The role of memory in encoding instructions
Participants in a priming study need to follow instructions. Working memory, the ability to maintain and process information (Baddeley and Hitch, 1974), plays an important role in encoding both spoken (Baddeley et al., 1984; Hanley and Broadbent, 1987) and written (Wright, 1978; Wright and Wilcox, 1978) instructions. Cognitive load (including intrinsic, extraneous, and germane loads) that connects instructional design to cognitive functions is related to working memory. The cognitive load consumes a part of the working memory, and particularly, with appropriate instructional design, the germane load positively affects learning (Cooper et al., 2001).
A brief introduction to the word fragment completion (WFC) test
The word fragment completion (WFC) test is widely used to assess priming. In general, the test consists of a study phase and a test phase. During the study phase, subjects are instructed to view a list of words, including target words (e.g., gazette) and non-target words (called buffers). The test phase starts after an interval (e.g., 2 h). During this phase, the subjects are randomly assigned into two groups; each group undertakes one of the following tasks: (1) uncovering studied words (e.g., gazette) given a cue and (2) uncovering non-studied words given a cue. Some fragment completion tests will include an additional test, which involves repeating the word identification of gazette either with the same cue or with a different cue (see examples in the Results section). In simple terms, priming is said to have occurred when the success rate of cue-based item identification after studying the item is higher than that of a non-studied item (see Figure 1).
Under the Neyman–Rubin’s potential outcomes framework, the priming effect of receiving a word study, which consists of the target words (the exposure of interest), on word identification (the outcome) can be defined as follows:
It is the difference between the two potential outcomes: the first is the outcome had an individual received the word study which consists of the target words, and the second is the outcome had the same individual not received the word study (or received a word study which did not contain the target words).
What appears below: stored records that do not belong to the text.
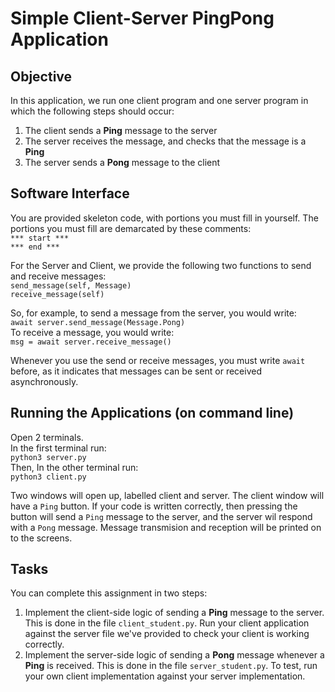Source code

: # Simple Client-Server PingPong Application

## Objective
In this application, we run one client program and one server program in which the following steps should occur:
1. The client sends a **Ping** message to the server
2. The server receives the message, and checks that the message is a **Ping**
3. The server sends a **Pong** message to the client 

## Software Interface
You are provided skeleton code, with portions you must fill in yourself. The portions you must fill are demarcated by these comments:  
`*** start ***`  
`*** end ***`  

For the Server and Client, we provide the following two functions to send and receive messages:  
`send_message(self, Message)`  
`receive_message(self)`  

So, for example, to send a message from the server, you would write:  
`await server.send_message(Message.Pong)`  
To receive a message, you would write:  
`msg = await server.receive_message()` 

Whenever you use the send or receive messages, you must write `await` before, as it indicates that messages can be sent or received asynchronously.

## Running the Applications (on command line)
Open 2 terminals.  
In the first terminal run:  
`python3 server.py`    
Then, In the other terminal run:  
`python3 client.py`  

Two windows will open up, labelled client and server. The client window will have a `Ping` button. If your code is written correctly, then pressing the button will send a `Ping` message to the server, and the server wil respond with a `Pong` message. Message transmision and reception will be printed on to the screens.

## Tasks
You can complete this assignment in two steps:
1. Implement the client-side logic of sending a **Ping** message to the server. This is done in the file `client_student.py`. Run your client application against the server file we've provided to check your client is working correctly.
2. Implement the server-side logic of sending a **Pong** message whenever a **Ping** is received. This is done in the file `server_student.py`. To test, run your own client implementation against your server implementation.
We restrict our focus on the priming effect during a non-semantic word completion test, although the framework can be extended to studying semantic tasks such as rating the pleasantness when viewing a word and giving its definition. This is, in part, because priming is not affected by semantic and non-semantic encoding (Tulving and Schacter, 1990). Similarly, as priming occurs in more complex studies such as visual object recognition (Schacter et al., 1990), the framework introduced in this article may also be useful to quantify these priming effects. Although we focus on modeling the causal effect in studies of implicit memory, it may shed some light on studies of explicit memory (see the Discussion section). Finally, we note that when the instructions were not implicit but explicit during a fragment completion test, the test should be, in spirit, considered more as a “cued recall test” than a “fragment completion test.”
Method
Notations and definitions
We begin by defining the notations used throughout this article. We use Z to denote whether a word study concerning viewing a list of words (including target words, such as gazette, which we use as an example throughout this article, and non-target words, such as vermouth) is undertaken at time t0 = 0 (see Figure 1). Specifically, Z = 1 means that a subject has undertaken a word study including the target words (and henceforth referred to as having undertaken a word study for simplicity), and Z = 0 means that the subject has not undertaken the word study (or have undertaken a word study with all non-target words, which, for simplicity, we will henceforth refer to as not having undertaken a word study). In this study, we consider that Z takes binary values (i.e., having vs. not having conducted a word study), although our approach can be extended to categorical Z that takes more than two values (e.g., word studies consisting of words with low, intermediate, and advanced level of complexity). The word complexity can be quantified by, for example, evaluating the combination of syllable shapes and word patterns. As such, a further extension of Z can take any value between 0 and 100 to indicate complexity of each word (see the Discussion section for continuous and time-dependent cases).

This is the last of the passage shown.